27-09-2023 01:04 PM | Source: ICICI Securities
Reduce Strides Pharma Science Ltd For Target Rs.495 - ICICI Securities

Follow us Now on Telegram ! Get daily 10 - 12 important updates on Business, Finance and Investment. Join our Telegram Channel

https://t.me/InvestmentGuruIndiacom

Download Telegram App before Joining the Channel

Regrouping CDMO pieces to unlock value

Strides Pharma (Strides) is streamlining its CDMO business by merging its soft gel capsule business and injectable business of Steriscience with Stelis. It will also rename Stelis to OneSource after completion, and regrouping will help the promoter better align the focus on all the arms of the CDMO business.

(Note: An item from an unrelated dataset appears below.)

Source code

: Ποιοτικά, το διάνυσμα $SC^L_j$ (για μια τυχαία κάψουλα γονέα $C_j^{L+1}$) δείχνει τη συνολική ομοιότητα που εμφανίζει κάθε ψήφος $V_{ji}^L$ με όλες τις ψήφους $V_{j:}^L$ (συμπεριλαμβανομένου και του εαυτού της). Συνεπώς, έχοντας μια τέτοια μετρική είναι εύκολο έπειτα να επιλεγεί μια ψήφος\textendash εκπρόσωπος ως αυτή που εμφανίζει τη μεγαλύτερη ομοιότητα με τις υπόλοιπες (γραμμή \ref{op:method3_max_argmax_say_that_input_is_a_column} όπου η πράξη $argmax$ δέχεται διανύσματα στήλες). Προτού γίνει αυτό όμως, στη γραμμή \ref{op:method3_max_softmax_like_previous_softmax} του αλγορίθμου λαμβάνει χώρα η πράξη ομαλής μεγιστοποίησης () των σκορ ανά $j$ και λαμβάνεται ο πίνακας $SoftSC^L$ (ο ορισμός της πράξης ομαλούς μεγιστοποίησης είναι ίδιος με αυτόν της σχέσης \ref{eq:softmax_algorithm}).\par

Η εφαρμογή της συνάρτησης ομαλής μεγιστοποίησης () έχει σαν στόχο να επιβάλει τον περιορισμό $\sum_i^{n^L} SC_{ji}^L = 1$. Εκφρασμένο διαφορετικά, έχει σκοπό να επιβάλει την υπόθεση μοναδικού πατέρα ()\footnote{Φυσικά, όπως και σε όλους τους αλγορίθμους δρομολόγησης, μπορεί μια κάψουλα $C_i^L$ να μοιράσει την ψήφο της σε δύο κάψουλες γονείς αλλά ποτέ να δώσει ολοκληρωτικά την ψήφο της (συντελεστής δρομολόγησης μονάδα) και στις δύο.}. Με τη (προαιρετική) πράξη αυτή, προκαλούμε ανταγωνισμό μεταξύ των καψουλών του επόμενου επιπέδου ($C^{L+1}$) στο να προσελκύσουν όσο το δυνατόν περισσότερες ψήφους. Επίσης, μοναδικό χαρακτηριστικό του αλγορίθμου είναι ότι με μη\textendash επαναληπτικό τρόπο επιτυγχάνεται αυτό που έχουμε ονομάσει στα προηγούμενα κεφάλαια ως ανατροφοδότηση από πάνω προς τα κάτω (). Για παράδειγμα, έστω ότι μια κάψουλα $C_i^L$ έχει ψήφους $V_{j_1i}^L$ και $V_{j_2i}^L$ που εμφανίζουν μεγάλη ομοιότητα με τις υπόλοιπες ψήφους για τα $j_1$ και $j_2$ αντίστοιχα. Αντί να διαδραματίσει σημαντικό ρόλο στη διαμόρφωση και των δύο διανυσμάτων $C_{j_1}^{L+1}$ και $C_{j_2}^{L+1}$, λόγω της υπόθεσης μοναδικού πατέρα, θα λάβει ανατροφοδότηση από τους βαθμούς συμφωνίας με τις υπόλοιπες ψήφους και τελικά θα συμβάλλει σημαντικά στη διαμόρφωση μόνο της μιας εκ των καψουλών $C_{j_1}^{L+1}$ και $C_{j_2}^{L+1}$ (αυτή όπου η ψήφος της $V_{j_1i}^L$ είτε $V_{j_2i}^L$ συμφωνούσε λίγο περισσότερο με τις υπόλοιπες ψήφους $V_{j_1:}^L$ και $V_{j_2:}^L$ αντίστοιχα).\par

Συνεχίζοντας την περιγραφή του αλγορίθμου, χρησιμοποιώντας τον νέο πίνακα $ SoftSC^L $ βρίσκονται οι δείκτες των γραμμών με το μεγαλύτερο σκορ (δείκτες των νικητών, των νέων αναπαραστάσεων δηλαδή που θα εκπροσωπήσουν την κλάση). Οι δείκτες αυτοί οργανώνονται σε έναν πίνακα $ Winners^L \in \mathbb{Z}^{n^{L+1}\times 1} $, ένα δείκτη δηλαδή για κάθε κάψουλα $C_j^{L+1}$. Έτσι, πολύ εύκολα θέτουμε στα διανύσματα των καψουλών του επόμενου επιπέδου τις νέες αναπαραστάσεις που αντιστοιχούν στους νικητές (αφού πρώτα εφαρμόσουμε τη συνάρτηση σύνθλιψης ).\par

The combined entity is likely to have revenue of USD 180-200mn in FY25E and management expects to grow 20-25% p.a. thereon. In the near term, injectable and soft gelatin businesses may drive growth while biologic business is likely to boost growth from FY26E. The regrouping factors a premium valuation of 17x FY24 EV/EBITDA for soft gel business, 15.7x for generic injectable business and INR 29.2bn for the existing business of Stelis. We maintain our estimates for FY24E and FY25E. The stock has run-up 20% since Q1FY24 result. We lower our rating to REDUCE (from Hold) though we revise our target price to INR 495 (INR 460 earlier) on 15x FY25E earnings ( earlier: INR 460 based on 14x FY25E EPS),

Strides shareholders to own 44% stake in new entity

As per the arrangement, Stelis will cease to be an associate company of Strides (currently 29.93% stake) and the shareholders of Strides will be issued new shares of Stelis (OneSource). Further, Strides will also issue 1 new share of OneSource for 2 shares of Strides for the transfer of oral soft gelatin business. Each share of Steriscience to fetch 1,515 shares of OneSource.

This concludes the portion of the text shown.